It's funny you mentioned a tv show as something to use as a tool. I've watched the entire seasons of Jericho from front to back many many times. Therefore, I have lots of salt. haha


----------



## UncleJoe (Jan 11, 2009)

Yeah, I like Jericho also. I don't think I've seen them all and I'm sure I haven't seen the first episode so I don't know how it all got started.


----------



## ashley8072 (Apr 26, 2011)

If ur on Netflix, it should still be on there. I was disappointed with the ending though..

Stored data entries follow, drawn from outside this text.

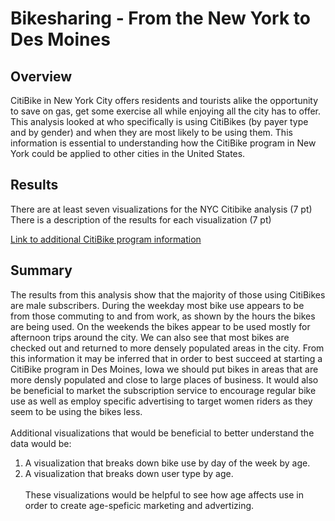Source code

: # Bikesharing - From the New York to Des Moines

## Overview
CitiBike in New York City offers residents and tourists alike the opportunity to save on gas, get some exercise all while enjoying all the city has to offer. This analysis looked at who specifically is using CitiBikes (by payer type and by gender) and when they are most likely to be using them. This information is essential to understanding how the CitiBike program in New York could be applied to other cities in the United States.  

## Results
There are at least seven visualizations for the NYC Citibike analysis (7 pt)
There is a description of the results for each visualization (7 pt)


[Link to additional CitiBike program information](https://public.tableau.com/profile/cami.mandell.gorden#!/vizhome/Module14Challenge_16196499609200/UserTripsbyGenderbyWeekday)

## Summary
The results from this analysis show that the majority of those using CitiBikes are male subscribers. During the weekday most bike use appears to be from those commuting to and from work, as shown by the hours the bikes are being used. On the weekends the bikes appear to be used mostly for afternoon trips around the city. We can also see that most bikes are checked out and returned to more densely populated areas in the city. From this information it may be inferred that in order to best succeed at starting a CitiBike program in Des Moines, Iowa we should put bikes in areas that are more densly populated and close to large places of business. It would also be beneficial to market the subscription service to encourage regular bike use as well as employ specific advertising to target women riders as they seem to be using the bikes less. <br><br>
Additional visualizations that would be beneficial to better understand the data would be:
1. A visualization that breaks down bike use by day of the week by age. 
2. A visualization that breaks down user type by age. <br><br>These visualizations would be helpful to see how age affects use in order to create age-speficic marketing and advertizing. 
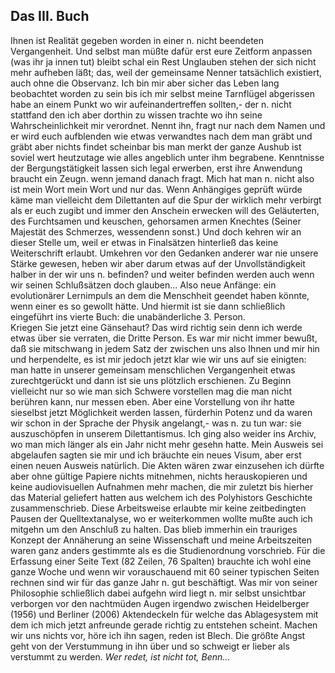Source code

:## Das III. Buch
Ihnen ist Realität gegeben worden in einer n. nicht beendeten Vergangenheit. Und selbst man müßte dafür erst eure Zeitform anpassen (was ihr ja innen tut) bleibt schal ein Rest Unglauben stehen der sich nicht mehr aufheben läßt; das, weil der gemeinsame Nenner tatsächlich existiert, auch ohne die Observanz. Ich bin mir aber sicher das Leben lang beobachtet worden zu sein bis ich mir selbst meine Tarnflügel abgerissen habe an einem Punkt wo wir aufeinandertreffen sollten,- der n. nicht stattfand den ich aber dorthin zu wissen trachte wo ihn seine Wahrscheinlichkeit mir verordnet. Nennt ihn, fragt nur nach dem Namen und er wird euch aufblenden wie etwas verwandtes nach dem man gräbt und gräbt aber nichts findet scheinbar bis man merkt der ganze Aushub ist soviel wert heutzutage wie alles angeblich unter ihm begrabene. Kenntnisse der Bergungstätigkeit lassen sich legal erwerben, erst ihre Anwendung braucht ein Zeugn. wenn jemand danach fragt. Mich hat man n. nicht also ist mein Wort mein Wort und nur das. Wenn Anhängiges geprüft würde käme man vielleicht dem Dilettanten auf die Spur der wirklich mehr verbirgt als er euch zugibt und immer den Anschein erwecken will des Geläuterten, des Furchtsamen und keuschen, gehorsamen armen Knechtes (Seiner Majestät des Schmerzes, wessendenn sonst.) Und doch kehren wir an dieser Stelle um, weil er etwas in Finalsätzen hinterließ das keine Weiterschrift erlaubt. Umkehren vor den Gedanken anderer war nie unsere Stärke gewesen, heben wir aber darum etwas auf der Unvollständigkeit halber in der wir uns n. befinden? und weiter befinden werden auch wenn wir seinen Schlußsätzen doch glauben... Also neue Anfänge: ein evolutionärer Lernimpuls an dem die Menschheit geendet haben könnte, wenn einer es so gewollt hätte. Und hiermit ist sie dann schließlich eingeführt ins vierte Buch: die unabänderliche 3. Person.   
 Kriegen Sie jetzt eine Gänsehaut? Das wird richtig sein denn ich werde etwas über sie verraten, die Dritte Person. Es war mir nicht immer bewußt, daß sie mitschwang in jedem Satz der zwischen uns also Ihnen und mir hin und herpendelte, es ist mir jedoch jetzt klar wie wir uns auf sie einigten: man hatte in unserer gemeinsam menschlichen Vergangenheit etwas zurechtgerückt und dann ist sie uns plötzlich erschienen. Zu Beginn vielleicht nur so wie man sich Schwere vorstellen mag die man nicht berühren kann, nur messen eben. Aber eine Vorstellung von ihr hatte sieselbst jetzt Möglichkeit werden lassen, fürderhin Potenz und da waren wir schon in der Sprache der Physik angelangt,- was n. zu tun war: sie auszuschöpfen in unserem Dilettantismus. Ich ging also weider ins Archiv, wo man mich länger als ein Jahr nicht mehr gesehn hatte. Mein Ausweis sei abgelaufen sagten sie mir und ich bräuchte ein neues Visum, aber erst einen neuen Ausweis natürlich. Die Akten wären zwar einzusehen ich dürfte aber ohne gültige Papiere nichts mitnehmen, nichts herauskopieren und keine audiovisuellen Aufnahmen mehr machen, die mir zuletzt bis hierher das Material geliefert hatten aus welchem ich des Polyhistors Geschichte zusammenschrieb. Diese Arbeitsweise erlaubte mir keine zeitbedingten Pausen der Quelltextanalyse, wo er weiterkommen wollte mußte auch ich mitgehn um den Anschluß zu halten. Das blieb immerhin ein trauriges Konzept der Annäherung an seine Wissenschaft und meine Arbeitszeiten waren ganz anders gestimmte als es die Studienordnung vorschrieb. Für die Erfassung einer Seite Text (82 Zeilen, 76 Spalten) brauchte ich wohl eine ganze Woche und wenn wir vorauschauend mit 60 seiner typischen Seiten rechnen sind wir für das ganze Jahr n. gut beschäftigt. Was mir von seiner Philosophie schließlich dabei aufgehn wird liegt n. mir selbst unsichtbar verborgen vor den nachtmüden Augen irgendwo zwischen Heidelberger (1956) und Berliner (2006) Aktendeckeln für welche das Ablagesystem mit dem ich mich jetzt anfreunde gerade richtig zu entstehen scheint. Machen wir uns nichts vor, höre ich ihn sagen, reden ist Blech. Die größte Angst geht von der Verstummung in ihn über und so schweigt er lieber als verstummt zu werden. *Wer redet, ist nicht tot, Benn...*   
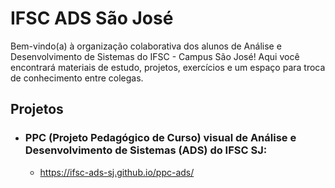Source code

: # IFSC ADS São José

Bem-vindo(a) à organização colaborativa dos alunos de Análise e Desenvolvimento de Sistemas do IFSC - Campus São José! Aqui você encontrará materiais de estudo, projetos, exercícios e um espaço para troca de conhecimento entre colegas.

## Projetos
- ### PPC (Projeto Pedagógico de Curso) visual de Análise e Desenvolvimento de Sistemas (ADS) do IFSC SJ:
  - https://ifsc-ads-sj.github.io/ppc-ads/
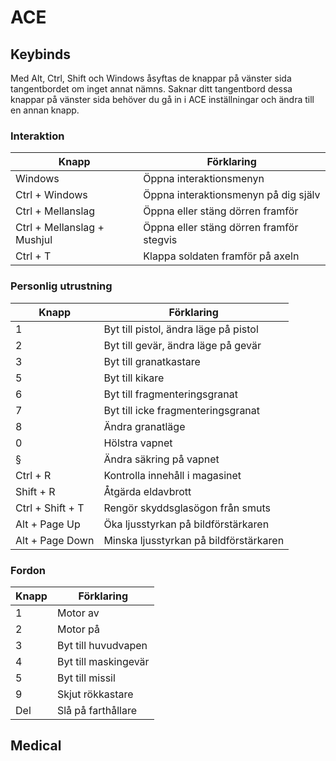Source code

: # ACE

## Keybinds

Med Alt, Ctrl, Shift och Windows åsyftas de knappar på vänster sida tangentbordet om inget annat nämns.
Saknar ditt tangentbord dessa knappar på vänster sida behöver du gå in i ACE inställningar och ändra till en annan knapp.

### Interaktion

Knapp | Förklaring
--- | ---
Windows | Öppna interaktionsmenyn
Ctrl + Windows | Öppna interaktionsmenyn på dig själv
Ctrl + Mellanslag | Öppna eller stäng dörren framför
Ctrl + Mellanslag + Mushjul | Öppna eller stäng dörren framför stegvis
Ctrl + T | Klappa soldaten framför på axeln

### Personlig utrustning

Knapp | Förklaring
--- | ---
1 | Byt till pistol, ändra läge på pistol
2 | Byt till gevär, ändra läge på gevär
3 | Byt till granatkastare
5 | Byt till kikare
6 | Byt till fragmenteringsgranat
7 | Byt till icke fragmenteringsgranat
8 | Ändra granatläge
0 | Hölstra vapnet
§ | Ändra säkring på vapnet
Ctrl + R | Kontrolla innehåll i magasinet
Shift + R | Åtgärda eldavbrott
Ctrl + Shift + T | Rengör skyddsglasögon från smuts
Alt + Page Up | Öka ljusstyrkan på bildförstärkaren
Alt + Page Down | Minska ljusstyrkan på bildförstärkaren

### Fordon

Knapp | Förklaring
--- | ---
1 | Motor av
2 | Motor på
3 | Byt till huvudvapen
4 | Byt till maskingevär
5 | Byt till missil
9 | Skjut rökkastare
Del | Slå på farthållare

## Medical
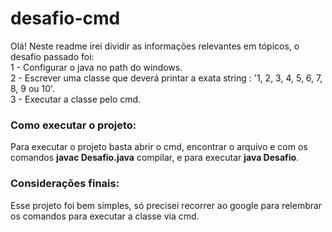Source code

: <h1><b>desafio-cmd</b></h1>

Olá! Neste readme irei dividir as informações relevantes em tópicos, o desafio passado foi:
<br>
1 - Configurar o java no path do windows.
<br>
2 - Escrever uma classe que deverá printar a exata string : '1, 2, 3, 4, 5, 6, 7, 8, 9 ou 10'.
<br>
3 - Executar a classe pelo cmd.

<h3><b>Como executar o projeto:</b></h3>
Para executar o projeto basta abrir o cmd, encontrar o arquivo e com os comandos <b>javac Desafio.java</b> compilar, e para executar <b>java Desafio</b>.
 </UL>
 
 <h3><b>Considerações finais:</b></h3>
   Esse projeto foi bem simples, só precisei recorrer ao google para relembrar os comandos para executar a classe via cmd. 
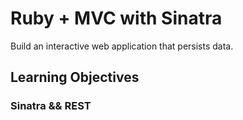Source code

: # Ruby + MVC with Sinatra

Build an interactive web application that persists data.

## Learning Objectives

### Sinatra && REST


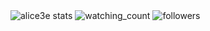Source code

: 

<img src="https://myreadme.vercel.app/api/embed/alice3e?panels=userstatistics,toprepositories,toplanguages,commitgraph" alt="alice3e stats" />

<img src="https://komarev.com/ghpvc/?username=alice3e&color=red" alt="watching_count" />

<img alt="followers" title="Follow me on Github" src="https://img.shields.io/github/followers/alice3e?color=236ad3&style=for-the-badge&logo=github&label=Follow"/>

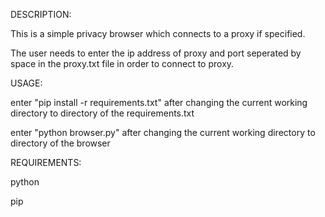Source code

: DESCRIPTION:

This is a simple privacy browser which connects to a proxy if specified.

The user needs to enter the ip address of proxy and port seperated by space in the proxy.txt file in order to connect to proxy.

USAGE:


enter "pip install -r requirements.txt" after changing the current working directory to directory of the requirements.txt


enter "python browser.py" after changing the current working directory to directory of the browser 


REQUIREMENTS:

python

pip
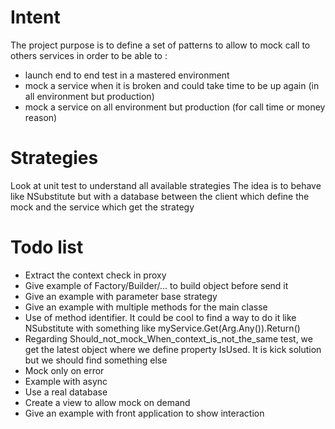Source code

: # Intent
The project purpose is to define a set of patterns to allow to mock call to others services in order to be able to :
- launch end to end test in a mastered environment
- mock a service when it is broken and could take time to be up again (in all environment but production)
- mock a service on all environment but production (for call time or money reason)

# Strategies
Look at unit test to understand all available strategies
The idea is to behave like NSubstitute but with a database between the client which define the mock and the service which get the strategy

# Todo list
- Extract the context check in proxy
- Give example of Factory/Builder/... to build object before send it
- Give an example with parameter base strategy
- Give an example with multiple methods for the main classe
- Use of method identifier. It could be cool to find a way to do it like NSubstitute with something like myService.Get(Arg.Any()).Return()
- Regarding Should_not_mock_When_context_is_not_the_same test, we get the latest object where we define property IsUsed. It is kick solution but we should find something else
- Mock only on error
- Example with async
- Use a real database
- Create a view to allow mock on demand
- Give an example with front application to show interaction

I've also been known to play oregan trail again for chuckbox content list.


----------



## CulexPipiens (Nov 17, 2010)

UncleJoe said:


> Yeah, I like Jericho also. I don't think I've seen them all and I'm sure I haven't seen the first episode so I don't know how it all got started.


Spoiler alert... Nukes!

Then again if you've seen other episodes you've already figured that much out. Check out Netflix... they're on there. We just finished the first season. Should be done with the second in another month or so. It's a few of the later episodes in season 1 where you really start to figure out how it started and what is going on outside of the obvious on screen stuff. Go back and get the first and then watch in sequence.


----------



## goshengirl (Dec 18, 2010)

ashley8072 said:


> I've also been known to play oregan trail again for chuckbox content list.


:lolsmash: love that game!

Your OP is a good reminder for me. I've been focused on financial collapse, and my preparations for the more basic power outage, etc. type of event has gone by the wayside. Not that the two aren't related, or have related elements to them - but I need to get back on track for overall preparedness, not just financial collapse preparedness.


----------



## UncleJoe (Jan 11, 2009)

ashley8072 said:


> If ur on Netflix, it should still be on there. I was disappointed with the ending though..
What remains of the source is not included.